[Dataset entries]
------------------------------------
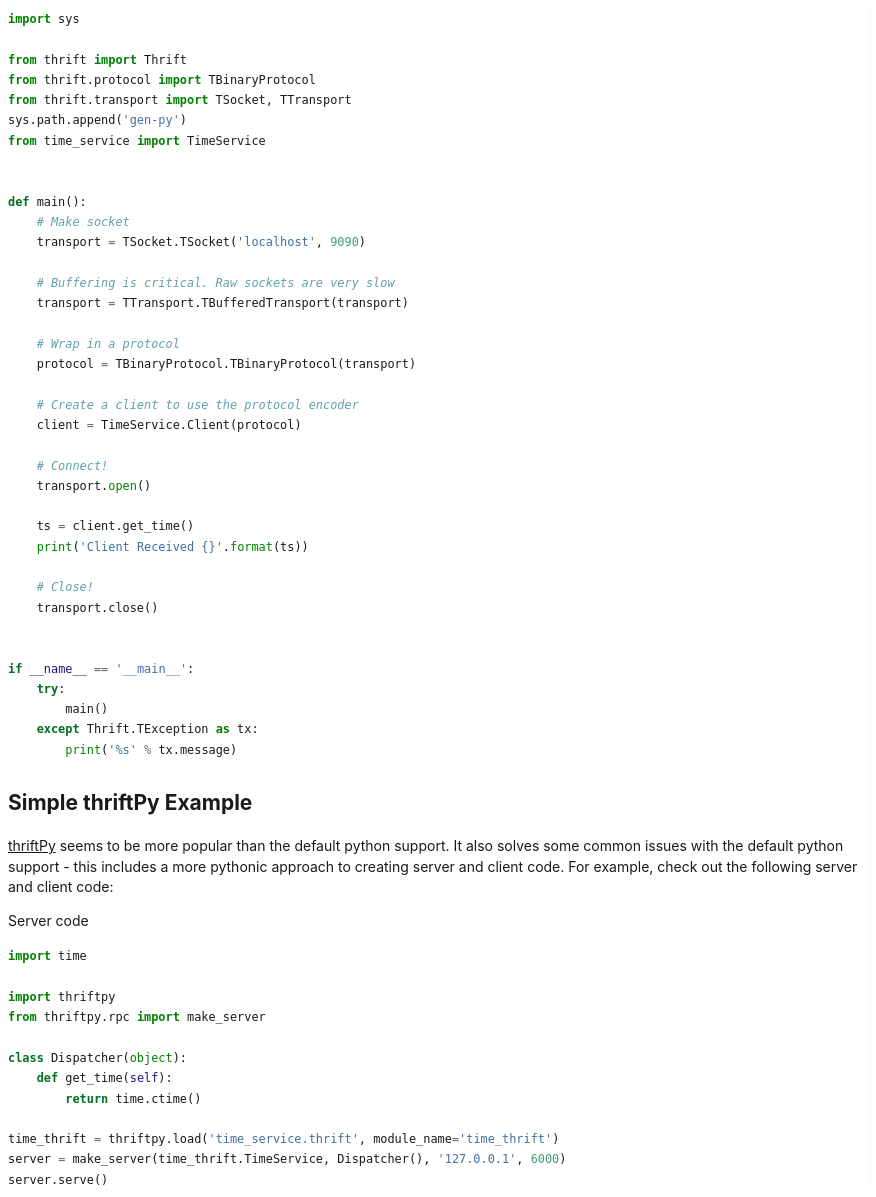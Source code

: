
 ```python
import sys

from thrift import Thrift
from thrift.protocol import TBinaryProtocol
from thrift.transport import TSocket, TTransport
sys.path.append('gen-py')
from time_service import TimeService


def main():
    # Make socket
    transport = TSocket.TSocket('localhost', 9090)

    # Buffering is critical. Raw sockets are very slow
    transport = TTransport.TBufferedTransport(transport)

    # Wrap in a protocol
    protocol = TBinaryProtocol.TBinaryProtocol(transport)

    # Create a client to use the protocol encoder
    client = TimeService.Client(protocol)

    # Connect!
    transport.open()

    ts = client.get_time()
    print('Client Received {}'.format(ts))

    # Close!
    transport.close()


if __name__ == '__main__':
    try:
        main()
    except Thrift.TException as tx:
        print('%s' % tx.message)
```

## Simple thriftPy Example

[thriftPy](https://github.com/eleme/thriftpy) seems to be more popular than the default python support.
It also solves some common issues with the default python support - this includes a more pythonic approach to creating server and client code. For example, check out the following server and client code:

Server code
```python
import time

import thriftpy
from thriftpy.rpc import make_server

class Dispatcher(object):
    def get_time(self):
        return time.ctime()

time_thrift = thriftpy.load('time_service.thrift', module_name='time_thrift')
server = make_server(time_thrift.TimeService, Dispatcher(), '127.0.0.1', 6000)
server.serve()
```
------------------------------------
# [Brief]
Filter the entries above down to the lines that hold the word "TSocket", and copy those lines.

# [Expected answer]
from thrift.transport import TSocket, TTransport
    transport = TSocket.TSocket('localhost', 9090)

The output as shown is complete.